:: Directions for this task ::
Lines holding the word "testing": how many does the material below have? Answer with nothing but the number.
▬▬▬
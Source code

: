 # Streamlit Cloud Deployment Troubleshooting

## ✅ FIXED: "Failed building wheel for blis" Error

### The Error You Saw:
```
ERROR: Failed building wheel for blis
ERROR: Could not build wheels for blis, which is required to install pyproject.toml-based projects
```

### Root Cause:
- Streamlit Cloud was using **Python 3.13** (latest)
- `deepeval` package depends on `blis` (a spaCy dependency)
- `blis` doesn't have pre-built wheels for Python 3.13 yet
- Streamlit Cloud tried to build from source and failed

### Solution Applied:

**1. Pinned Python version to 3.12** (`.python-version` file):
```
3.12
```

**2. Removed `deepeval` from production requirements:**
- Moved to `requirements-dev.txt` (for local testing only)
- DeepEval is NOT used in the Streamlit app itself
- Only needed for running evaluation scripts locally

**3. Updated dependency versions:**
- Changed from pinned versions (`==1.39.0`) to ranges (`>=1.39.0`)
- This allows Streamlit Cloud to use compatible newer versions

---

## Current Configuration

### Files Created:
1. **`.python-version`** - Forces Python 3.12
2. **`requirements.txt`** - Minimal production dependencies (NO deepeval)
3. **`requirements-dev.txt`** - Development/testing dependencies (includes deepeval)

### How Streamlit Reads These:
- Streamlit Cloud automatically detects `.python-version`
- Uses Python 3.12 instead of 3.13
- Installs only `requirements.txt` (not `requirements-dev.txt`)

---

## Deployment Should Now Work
▬▬▬
:: Expected answer ::
2